Please restate the listing word for word, omitting the images.

- **The data**
○ ○ ○ ○

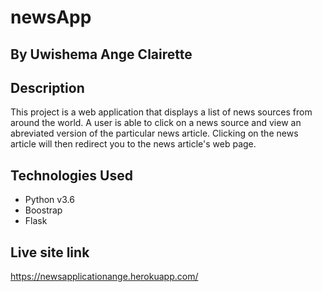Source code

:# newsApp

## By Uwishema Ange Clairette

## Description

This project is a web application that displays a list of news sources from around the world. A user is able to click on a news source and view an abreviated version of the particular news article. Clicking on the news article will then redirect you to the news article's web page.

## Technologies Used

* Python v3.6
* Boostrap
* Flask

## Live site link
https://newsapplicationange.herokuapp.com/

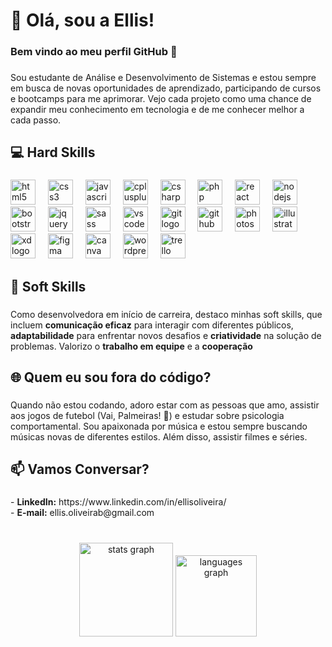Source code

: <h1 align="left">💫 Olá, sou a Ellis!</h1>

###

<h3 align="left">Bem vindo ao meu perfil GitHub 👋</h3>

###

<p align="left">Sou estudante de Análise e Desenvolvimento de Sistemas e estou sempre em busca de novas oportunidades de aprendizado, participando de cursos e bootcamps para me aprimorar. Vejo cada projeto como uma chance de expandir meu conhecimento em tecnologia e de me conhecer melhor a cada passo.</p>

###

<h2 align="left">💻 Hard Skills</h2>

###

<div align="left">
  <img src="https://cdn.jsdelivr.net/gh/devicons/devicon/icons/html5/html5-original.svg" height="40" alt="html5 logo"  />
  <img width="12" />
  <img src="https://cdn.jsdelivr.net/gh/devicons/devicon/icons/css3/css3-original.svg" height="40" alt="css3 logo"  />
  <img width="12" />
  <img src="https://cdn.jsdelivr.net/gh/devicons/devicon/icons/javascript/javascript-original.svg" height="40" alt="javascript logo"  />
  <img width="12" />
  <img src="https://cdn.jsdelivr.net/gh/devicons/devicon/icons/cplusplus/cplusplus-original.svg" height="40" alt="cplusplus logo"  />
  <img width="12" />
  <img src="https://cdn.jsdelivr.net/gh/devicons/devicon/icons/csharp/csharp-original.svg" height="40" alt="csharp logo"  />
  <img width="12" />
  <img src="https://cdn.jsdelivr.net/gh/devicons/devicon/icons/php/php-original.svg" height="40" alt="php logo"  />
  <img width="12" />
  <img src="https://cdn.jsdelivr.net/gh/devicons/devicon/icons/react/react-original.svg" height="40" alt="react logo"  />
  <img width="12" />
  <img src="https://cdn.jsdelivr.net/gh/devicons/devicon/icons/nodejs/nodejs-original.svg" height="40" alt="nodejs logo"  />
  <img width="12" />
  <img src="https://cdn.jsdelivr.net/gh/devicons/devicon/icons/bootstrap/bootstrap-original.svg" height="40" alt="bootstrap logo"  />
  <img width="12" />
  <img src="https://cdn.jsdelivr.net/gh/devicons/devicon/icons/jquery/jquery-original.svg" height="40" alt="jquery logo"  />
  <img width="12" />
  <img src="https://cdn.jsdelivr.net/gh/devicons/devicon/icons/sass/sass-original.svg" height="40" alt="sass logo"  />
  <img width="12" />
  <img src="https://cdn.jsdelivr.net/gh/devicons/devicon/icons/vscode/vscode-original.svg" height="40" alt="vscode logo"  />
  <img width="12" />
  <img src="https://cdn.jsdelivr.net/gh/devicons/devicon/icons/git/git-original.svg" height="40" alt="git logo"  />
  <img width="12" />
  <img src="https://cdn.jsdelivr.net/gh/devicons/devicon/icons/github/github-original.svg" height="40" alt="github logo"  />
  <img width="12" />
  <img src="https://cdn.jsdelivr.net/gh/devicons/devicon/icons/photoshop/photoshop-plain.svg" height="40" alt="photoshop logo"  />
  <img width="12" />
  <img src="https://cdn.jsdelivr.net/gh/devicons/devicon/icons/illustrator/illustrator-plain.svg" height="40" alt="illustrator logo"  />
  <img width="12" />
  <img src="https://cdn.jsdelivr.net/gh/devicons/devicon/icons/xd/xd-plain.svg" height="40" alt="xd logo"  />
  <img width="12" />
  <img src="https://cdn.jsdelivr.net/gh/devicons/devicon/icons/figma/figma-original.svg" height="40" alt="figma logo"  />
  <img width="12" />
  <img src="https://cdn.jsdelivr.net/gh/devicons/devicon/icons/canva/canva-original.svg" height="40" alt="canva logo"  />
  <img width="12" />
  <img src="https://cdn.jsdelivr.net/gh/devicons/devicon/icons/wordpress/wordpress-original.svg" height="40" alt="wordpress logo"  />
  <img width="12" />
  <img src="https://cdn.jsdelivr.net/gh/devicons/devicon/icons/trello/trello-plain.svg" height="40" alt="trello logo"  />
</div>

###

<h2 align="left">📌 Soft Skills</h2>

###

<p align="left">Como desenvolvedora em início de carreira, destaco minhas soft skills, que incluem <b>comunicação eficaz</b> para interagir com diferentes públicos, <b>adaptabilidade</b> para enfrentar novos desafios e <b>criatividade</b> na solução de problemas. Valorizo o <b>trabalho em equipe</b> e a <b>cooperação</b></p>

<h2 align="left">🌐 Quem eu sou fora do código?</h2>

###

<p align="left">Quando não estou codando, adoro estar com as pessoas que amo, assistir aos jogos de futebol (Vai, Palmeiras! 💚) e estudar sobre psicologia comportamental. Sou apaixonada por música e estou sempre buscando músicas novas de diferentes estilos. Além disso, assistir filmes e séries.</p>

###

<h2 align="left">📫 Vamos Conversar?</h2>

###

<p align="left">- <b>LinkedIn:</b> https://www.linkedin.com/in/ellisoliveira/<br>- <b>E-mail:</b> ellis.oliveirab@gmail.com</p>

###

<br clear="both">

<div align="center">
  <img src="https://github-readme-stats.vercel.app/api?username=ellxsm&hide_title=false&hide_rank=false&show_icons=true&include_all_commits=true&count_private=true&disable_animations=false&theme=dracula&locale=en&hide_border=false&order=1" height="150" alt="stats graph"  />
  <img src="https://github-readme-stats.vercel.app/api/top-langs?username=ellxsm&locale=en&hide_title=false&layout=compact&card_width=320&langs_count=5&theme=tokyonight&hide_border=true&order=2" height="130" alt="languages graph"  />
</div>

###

○ ○ ○ ○

- **Answer**
Source code

:# newsApp

## By Uwishema Ange Clairette

## Description

This project is a web application that displays a list of news sources from around the world. A user is able to click on a news source and view an abreviated version of the particular news article. Clicking on the news article will then redirect you to the news article's web page.

## Technologies Used

* Python v3.6
* Boostrap
* Flask

## Live site link
https://newsapplicationange.herokuapp.com/

Source code

: <h1 align="left">💫 Olá, sou a Ellis!</h1>

###

<h3 align="left">Bem vindo ao meu perfil GitHub 👋</h3>

###

<p align="left">Sou estudante de Análise e Desenvolvimento de Sistemas e estou sempre em busca de novas oportunidades de aprendizado, participando de cursos e bootcamps para me aprimorar. Vejo cada projeto como uma chance de expandir meu conhecimento em tecnologia e de me conhecer melhor a cada passo.</p>

###

<h2 align="left">💻 Hard Skills</h2>

###

<div align="left">
  <img src="https://cdn.jsdelivr.net/gh/devicons/devicon/icons/html5/html5-original.svg" height="40" alt="html5 logo"  />
  <img width="12" />
  <img src="https://cdn.jsdelivr.net/gh/devicons/devicon/icons/css3/css3-original.svg" height="40" alt="css3 logo"  />
  <img width="12" />
  <img src="https://cdn.jsdelivr.net/gh/devicons/devicon/icons/javascript/javascript-original.svg" height="40" alt="javascript logo"  />
  <img width="12" />
  <img src="https://cdn.jsdelivr.net/gh/devicons/devicon/icons/cplusplus/cplusplus-original.svg" height="40" alt="cplusplus logo"  />
  <img width="12" />
  <img src="https://cdn.jsdelivr.net/gh/devicons/devicon/icons/csharp/csharp-original.svg" height="40" alt="csharp logo"  />
  <img width="12" />
  <img src="https://cdn.jsdelivr.net/gh/devicons/devicon/icons/php/php-original.svg" height="40" alt="php logo"  />
  <img width="12" />
  <img src="https://cdn.jsdelivr.net/gh/devicons/devicon/icons/react/react-original.svg" height="40" alt="react logo"  />
  <img width="12" />
  <img src="https://cdn.jsdelivr.net/gh/devicons/devicon/icons/nodejs/nodejs-original.svg" height="40" alt="nodejs logo"  />
  <img width="12" />
  <img src="https://cdn.jsdelivr.net/gh/devicons/devicon/icons/bootstrap/bootstrap-original.svg" height="40" alt="bootstrap logo"  />
  <img width="12" />
  <img src="https://cdn.jsdelivr.net/gh/devicons/devicon/icons/jquery/jquery-original.svg" height="40" alt="jquery logo"  />
  <img width="12" />
  <img src="https://cdn.jsdelivr.net/gh/devicons/devicon/icons/sass/sass-original.svg" height="40" alt="sass logo"  />
  <img width="12" />
  <img src="https://cdn.jsdelivr.net/gh/devicons/devicon/icons/vscode/vscode-original.svg" height="40" alt="vscode logo"  />
  <img width="12" />
  <img src="https://cdn.jsdelivr.net/gh/devicons/devicon/icons/git/git-original.svg" height="40" alt="git logo"  />
  <img width="12" />
  <img src="https://cdn.jsdelivr.net/gh/devicons/devicon/icons/github/github-original.svg" height="40" alt="github logo"  />
  <img width="12" />
  <img src="https://cdn.jsdelivr.net/gh/devicons/devicon/icons/photoshop/photoshop-plain.svg" height="40" alt="photoshop logo"  />
  <img width="12" />
  <img src="https://cdn.jsdelivr.net/gh/devicons/devicon/icons/illustrator/illustrator-plain.svg" height="40" alt="illustrator logo"  />
  <img width="12" />
  <img src="https://cdn.jsdelivr.net/gh/devicons/devicon/icons/xd/xd-plain.svg" height="40" alt="xd logo"  />
  <img width="12" />
  <img src="https://cdn.jsdelivr.net/gh/devicons/devicon/icons/figma/figma-original.svg" height="40" alt="figma logo"  />
  <img width="12" />
  <img src="https://cdn.jsdelivr.net/gh/devicons/devicon/icons/canva/canva-original.svg" height="40" alt="canva logo"  />
  <img width="12" />
  <img src="https://cdn.jsdelivr.net/gh/devicons/devicon/icons/wordpress/wordpress-original.svg" height="40" alt="wordpress logo"  />
  <img width="12" />
  <img src="https://cdn.jsdelivr.net/gh/devicons/devicon/icons/trello/trello-plain.svg" height="40" alt="trello logo"  />
</div>

###

<h2 align="left">📌 Soft Skills</h2>

###

<p align="left">Como desenvolvedora em início de carreira, destaco minhas soft skills, que incluem <b>comunicação eficaz</b> para interagir com diferentes públicos, <b>adaptabilidade</b> para enfrentar novos desafios e <b>criatividade</b> na solução de problemas. Valorizo o <b>trabalho em equipe</b> e a <b>cooperação</b></p>

<h2 align="left">🌐 Quem eu sou fora do código?</h2>

###

<p align="left">Quando não estou codando, adoro estar com as pessoas que amo, assistir aos jogos de futebol (Vai, Palmeiras! 💚) e estudar sobre psicologia comportamental. Sou apaixonada por música e estou sempre buscando músicas novas de diferentes estilos. Além disso, assistir filmes e séries.</p>

###

<h2 align="left">📫 Vamos Conversar?</h2>

###

<p align="left">- <b>LinkedIn:</b> https://www.linkedin.com/in/ellisoliveira/<br>- <b>E-mail:</b> ellis.oliveirab@gmail.com</p>

###

<br clear="both">

<div align="center">
  <img src="https://github-readme-stats.vercel.app/api?username=ellxsm&hide_title=false&hide_rank=false&show_icons=true&include_all_commits=true&count_private=true&disable_animations=false&theme=dracula&locale=en&hide_border=false&order=1" height="150" alt="stats graph"  />
  <img src="https://github-readme-stats.vercel.app/api/top-langs?username=ellxsm&locale=en&hide_title=false&layout=compact&card_width=320&langs_count=5&theme=tokyonight&hide_border=true&order=2" height="130" alt="languages graph"  />
</div>

###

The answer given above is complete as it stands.